Dillo is on Fediverse : https://fosstodon.org/@dillo
UPDATE, available on Arch Linux now : https://archlinux.org/packages/extra/x86_64/dillo
No idea what it is but this wouldn’t have happened if it wasn’t open source. Cool!
Dillo browser’s original project goal was to provide a web browser for people with slow Internet connection.
Here some screenshots of Dillo browser on a phone and how the developer did that :
And here’s a screenshot of Dillo (and some other apps) running on a modern Samsung phone (Galaxy Fold 4) :)
I need a step by step guide on how you did this good sir.
What @lemmyreader said, except this is XFCE installed directly on Termux (and accessed via Termux-X11, a native X server for Android). No *buntu involved here. If you have an Android as well, you can set all this up (minus the actual Chicago95 theme) using this script.
damn I didn’t even think of running a de on termux, thanks! Now I’m stuck here wishing xiaomi would actually allow one phone to have usb c 3.0
The screen shot has a document Xubuntu -> Chicago95 open which appears to be related to this :
Stunning
This is…a travesty
I have fond memories of using dillo running on DSL live cd.
“Welcome to
Team Fortress 2Dillo.
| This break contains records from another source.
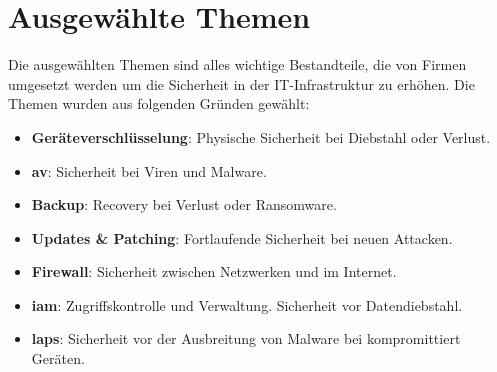 \section{Ausgewählte Themen}
Die ausgewählten Themen sind alles wichtige Bestandteile, die von Firmen umgesetzt werden um die Sicherheit in der IT-Infrastruktur zu erhöhen.
Die Themen wurden aus folgenden Gründen gewählt:

\begin{itemize}
    \item \textbf{Geräteverschlüsselung}: Physische Sicherheit bei Diebstahl oder Verlust.
    \item \textbf{\acrlong{av}}: Sicherheit bei Viren und Malware.
    \item \textbf{Backup}: Recovery bei Verlust oder Ransomware.
    \item \textbf{Updates \& Patching}: Fortlaufende Sicherheit bei neuen Attacken.
    \item \textbf{Firewall}: Sicherheit zwischen Netzwerken und im Internet.
    \item \textbf{\acrshort{iam}}: Zugriffskontrolle und Verwaltung. Sicherheit vor Datendiebstahl.
    \item \textbf{\acrshort{laps}}: Sicherheit vor der Ausbreitung von Malware bei kompromittiert Geräten.
\end{itemize} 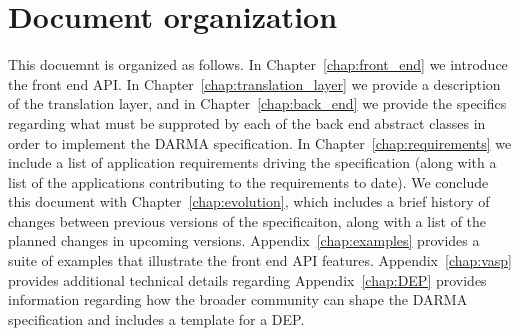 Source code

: 






\section{Document organization}
\label{sec:organization}
This docuemnt is organized as follows.  In Chapter~\ref{chap:front_end} we
introduce the \gls{front end} \gls{API}.  In
Chapter~\ref{chap:translation_layer} we
provide a description of the \gls{translation layer}, and in
Chapter~\ref{chap:back_end} we provide the specifics regarding what must be
supproted by each of the \gls{back end} abstract classes in order to implement
the DARMA specification. In Chapter~\ref{chap:requirements} we include a list
of application requirements driving the specification (along with a list of the
    applications contributing to the requirements to date).
We conclude this document with
Chapter~\ref{chap:evolution}, which includes a brief history of changes between
previous versions of the specificaiton, along with a list of the planned changes 
in upcoming versions.
Appendix~\ref{chap:examples} provides a suite of examples that illustrate the
 \gls{front end} \gls{API} features. Appendix~\ref{chap:vasp} provides
additional technical details regarding %
Appendix~\ref{chap:DEP} provides information regarding how the broader
community can shape the \gls{DARMA} specification and includes a template for 
a \gls{DEP}. 

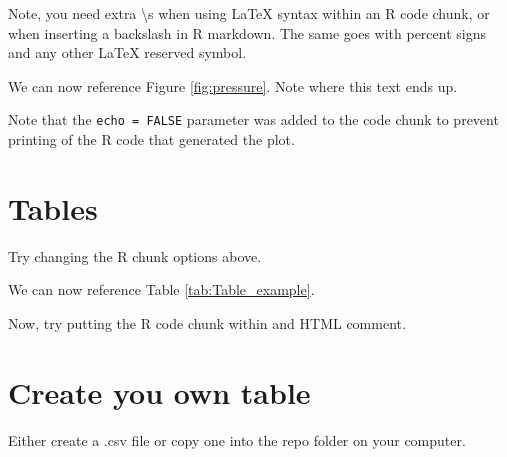 \documentclass[12pt,]{article}
\begin{document}
Note, you need extra \textbackslash{}s when using LaTeX syntax within an
R code chunk, or when inserting a backslash in R markdown. The same goes
with percent signs and any other LaTeX reserved symbol.

We can now reference Figure \ref{fig:pressure}. Note where this text
ends up.

Note that the \texttt{echo\ =\ FALSE} parameter was added to the code
chunk to prevent printing of the R code that generated the plot.

\FloatBarrier

\section{Tables}\label{tables}

\begin{table}[ht]
\centering
\caption{This is where you write your caption} 
\label{tab:Table_example}
\end{table}

Try changing the R chunk options above.

We can now reference Table \ref{tab:Table_example}.

Now, try putting the R code chunk within and HTML comment.

\section{Create you own table}\label{create-you-own-table}

Either create a .csv file or copy one into the repo folder on your
computer.
\end{document}
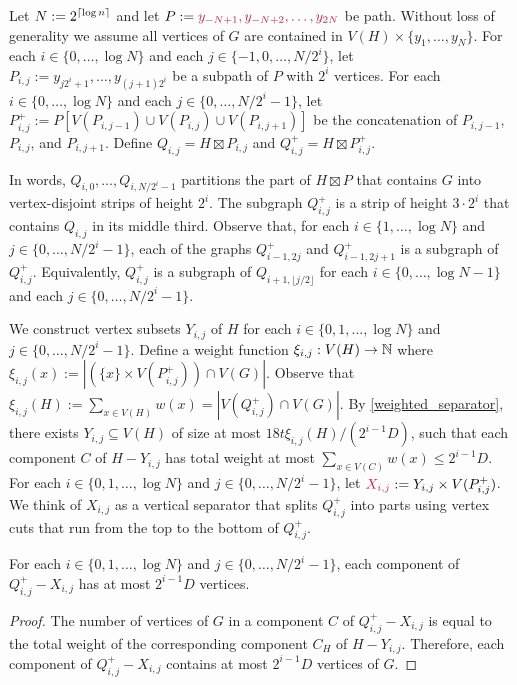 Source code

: \documentclass{patmorin}
\makeatletter
\renewcommand{\le}{\leqslant}
\def\mathcolor#1#{\@mathcolor{#1}}
\def\@mathcolor#1#2#3{%
  \protect\leavevmode
  \begingroup
    \color#1{#2}#3%
  \endgroup
}
\newcommand{\mathdefin}[1]{\mathcolor{brightmaroon}{#1}}
\makeatother
\begin{document}
Let $N:=2^{{\lceil \log n \rceil}}$ and let $P:=\mathdefin{y_{-N+1},y_{-N+2},\ldots,y_{2N}}$ be path.  Without loss of generality we assume all vertices of $G$ are contained in $V(H)\times\{y_1,\ldots,y_N\}$.  For each $i\in\{0,\ldots,\log N\}$ and each $j\in\{-1,0,\ldots,N/2^{i}\}$, let $P_{i,j}:=y_{j2^i+1},\ldots,y_{(j+1)2^i}$ be a subpath of $P$ with $2^i$ vertices. For each $i\in\{0,\ldots,\log N\}$ and each $j\in\{0,\ldots,N/2^{i}-1\}$, let $P^+_{i,j}:=P[V(P_{i,j-1})\cup V(P_{i,j})\cup V(P_{i,j+1})]$ be the concatenation of $P_{i,j-1}$, $P_{i,j}$, and $P_{i,j+1}$. Define $Q_{i,j}=H\boxtimes P_{i,j}$ and $Q^+_{i,j}=H\boxtimes P^+_{i,j}$.

In words, $Q_{i,0},\ldots,Q_{i,N/2^i-1}$ partitions the part of $H\boxtimes P$ that contains $G$ into vertex-disjoint strips of height $2^i$. The subgraph $Q^+_{i,j}$ is a strip of height $3\cdot 2^i$ that contains $Q_{i,j}$ in its middle third.  Observe that, for each $i\in\{1,\ldots,\log N\}$ and $j\in\{0,\ldots,N/2^i-1\}$, each of the graphs $Q^+_{i-1,2j}$ and $Q^+_{i-1,2j+1}$ is a subgraph of $Q^+_{i,j}$. Equivalently, $Q^+_{i,j}$ is a subgraph of $Q_{i+1,\lfloor j/2\rfloor}$ for each $i\in\{0,\ldots,\log N-1\}$ and each $j\in\{0,\ldots,N/2^i-1\}$.

We construct vertex subsets $Y_{i,j}$ of $H$ for each $i\in\{0,1,\ldots,\log N\}$ and $j\in\{0,\ldots,N/2^{i}-1\}$.  Define a weight function $\xi_{i,j}:V(H)\to\mathbb{N}$ where $\xi_{i,j}(x):=|(\{x\}\times V(P^+_{i,j})) \cap V(G)|$.  Observe that $\xi_{i,j}(H):=\sum_{x\in V(H)} w(x)=|V(Q^+_{i,j})\cap V(G)|$. By \cref{weighted_separator}, there exists $Y_{i,j}\subseteq V(H)$ of size at most $18t\xi_{i,j}(H)/(2^{i-1}D)$, such that each component $C$ of $H-Y_{i,j}$ has total weight at most $\sum_{x\in V(C)} w(x) \le 2^{i-1}D$.  For each $i\in\{0,1,\ldots,\log N\}$ and $j\in\{0,\ldots,N/2^{i}-1\}$, let $\mathdefin{X_{i,j}}:=Y_{i,j}\times V(P^+_{i,j})$.  We think of $X_{i,j}$ as a vertical separator that splits $Q^+_{i,j}$ into parts using vertex cuts that run from the top to the bottom of $Q^+_{i,j}$.

\begin{lem}
  For each $i\in\{0,1,\ldots,\log N\}$ and $j\in\{0,\ldots,N/2^{i}-1\}$, each component of $Q^+_{i,j}-X_{i,j}$ has at most $2^{i-1}D$ vertices.\
\end{lem}

\begin{proof}
  The number of vertices of $G$ in a component $C$ of $Q^+_{i,j}-X_{i,j}$ is equal to the total weight of the corresponding component $C_H$ of $H-Y_{i,j}$.  Therefore, each component of $Q^+_{i,j}-X_{i,j}$ contains at most $2^{i-1}D$ vertices of $G$.
\end{proof}
\end{document}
After 9 years in development, hopefully it would have been worth the wait.”(I’m gonna try it, it seems neat)
This is pretty big if it has a completely separate browser rendering engine to the two remaining families, even if the feature set is small.
The more current alternatives we have, the better.
3 remaining families, WebKit, gecko and chromium
I was counting WebKit and Blink (Chromium) as cousins, both descendents of KHTML, but maybe they’ve diverged enough as to not easily be able to borrow from each other any more and it really is three.
There is also Ladybird :
Ladybird is the only browser engine not financially dependent on Google.
It is early days but already becoming usable. I use it to browse sites like OSnews, Hacker News, and LWN.net and it already works pretty well for those.
I shouldve specified “major” families
There’s also servo.
- Thanks for the reminder!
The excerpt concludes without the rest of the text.